Methods: A total of 779 students (405 students from University of Grodno (UG), Belarus, and 374 students from John Paul II University of Applied Sciences (ABNS) in Biala Podlaska, Poland) took part in the study. Women constituted 74.2% of the study population. A diagnostic survey as well as two research tools, i.e., the International Physical Activity Questionnaire (IPAQ)—short form, and the Tampa Scale for Kinesiophobia (TAMPA) were employed in the study.

Results: Students from ABNS manifested significantly higher levels of PA. Taking into account gender, male respondents displayed significantly higher levels of MET-min/week (MET—metabolic equivalent of task). As for kinesiophobia, significantly higher levels were demonstrated by students from UG. Its higher levels were also noted among women.

Conclusion: The findings of the study did not reveal strong correlations between kinesiophobia and PA levels in students from Poland and Belarus in the context of different approaches to the pandemic that both countries adopted. Students from ABNS proved to be more physically active. In turn, participants from UG exhibited significantly higher levels of kinesiophobia. Gender was the factor that significantly differentiated levels of kinesiophobia, with women displaying its higher levels.

1. Introduction

Physical activity (PA) is one of the most important and fundamental human needs that contributes to maintaining and improving health. It helps to prevent and treat non-infectious diseases and exerts a positive influence on mental health, quality of life and well-being (1). Properly administered, it can reduce negative effects of ageing processes and help to maintain full physical, mental and social health for as long as possible (2). Unfortunately, some negative changes in the levels of PA and well-being caused by COVID-19 have been noted recently. After the World Health Organization (WHO) had declared the state of pandemic in 2020 (3), a lot of countries (including Poland) imposed restrictions aimed at reducing the spread of SARS-CoV-2. The restrictions forced people to change their PA habits (4).
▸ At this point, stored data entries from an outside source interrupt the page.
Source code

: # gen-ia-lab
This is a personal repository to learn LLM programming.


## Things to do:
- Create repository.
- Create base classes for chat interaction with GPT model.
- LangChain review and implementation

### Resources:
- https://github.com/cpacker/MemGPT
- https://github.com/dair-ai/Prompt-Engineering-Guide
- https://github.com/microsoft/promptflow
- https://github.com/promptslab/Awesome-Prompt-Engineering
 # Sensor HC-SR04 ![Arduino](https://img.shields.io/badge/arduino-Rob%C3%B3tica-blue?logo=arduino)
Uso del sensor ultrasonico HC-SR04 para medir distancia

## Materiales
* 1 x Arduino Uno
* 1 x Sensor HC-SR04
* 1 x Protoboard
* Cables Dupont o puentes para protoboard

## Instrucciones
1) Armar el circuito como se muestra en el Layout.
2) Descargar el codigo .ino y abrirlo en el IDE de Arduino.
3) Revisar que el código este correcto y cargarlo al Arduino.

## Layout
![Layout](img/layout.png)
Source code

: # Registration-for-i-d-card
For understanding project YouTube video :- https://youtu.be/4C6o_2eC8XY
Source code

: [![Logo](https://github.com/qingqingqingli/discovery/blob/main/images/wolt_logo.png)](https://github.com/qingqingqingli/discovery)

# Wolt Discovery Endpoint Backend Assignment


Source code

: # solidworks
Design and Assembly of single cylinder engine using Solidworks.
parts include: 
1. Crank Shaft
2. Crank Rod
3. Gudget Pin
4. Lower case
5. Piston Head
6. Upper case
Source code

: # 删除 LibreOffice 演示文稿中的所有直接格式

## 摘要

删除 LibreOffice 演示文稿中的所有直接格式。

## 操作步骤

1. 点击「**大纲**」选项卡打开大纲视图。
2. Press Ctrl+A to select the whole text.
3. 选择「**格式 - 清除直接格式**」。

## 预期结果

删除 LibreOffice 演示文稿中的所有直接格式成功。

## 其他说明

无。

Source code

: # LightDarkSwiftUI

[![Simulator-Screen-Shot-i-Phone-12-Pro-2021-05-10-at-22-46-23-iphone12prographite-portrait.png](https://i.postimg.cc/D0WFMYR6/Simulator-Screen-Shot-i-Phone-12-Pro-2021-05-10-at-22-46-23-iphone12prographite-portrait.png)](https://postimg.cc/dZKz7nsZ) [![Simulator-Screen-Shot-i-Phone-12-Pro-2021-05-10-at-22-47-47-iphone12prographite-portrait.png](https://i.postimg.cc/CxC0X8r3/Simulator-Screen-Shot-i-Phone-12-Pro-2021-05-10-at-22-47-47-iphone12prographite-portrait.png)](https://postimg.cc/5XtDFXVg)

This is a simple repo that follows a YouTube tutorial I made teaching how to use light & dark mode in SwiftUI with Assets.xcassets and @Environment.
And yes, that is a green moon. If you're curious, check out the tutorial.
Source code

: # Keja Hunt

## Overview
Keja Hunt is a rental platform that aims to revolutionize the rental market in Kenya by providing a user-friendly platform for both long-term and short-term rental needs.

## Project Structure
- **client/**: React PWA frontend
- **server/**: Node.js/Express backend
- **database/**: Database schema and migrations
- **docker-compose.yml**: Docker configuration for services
Similar to other European Union countries, Poland introduced tough restrictions (lockdown) to prevent the spread of the disease. The approach adopted by Belarus was much less restrictive compared to that taken in Poland. Belarus was one of the few Eastern European countries that did not impose any quarantine. Belarus did not adopt a similar antipandemic strategy, denied the presence of the virus and took no action during the first months of the pandemic. The two countries adopted completely different attitudes to the COVID-19 pandemic, which may have affected PA and kinesiophobia levels in the populations.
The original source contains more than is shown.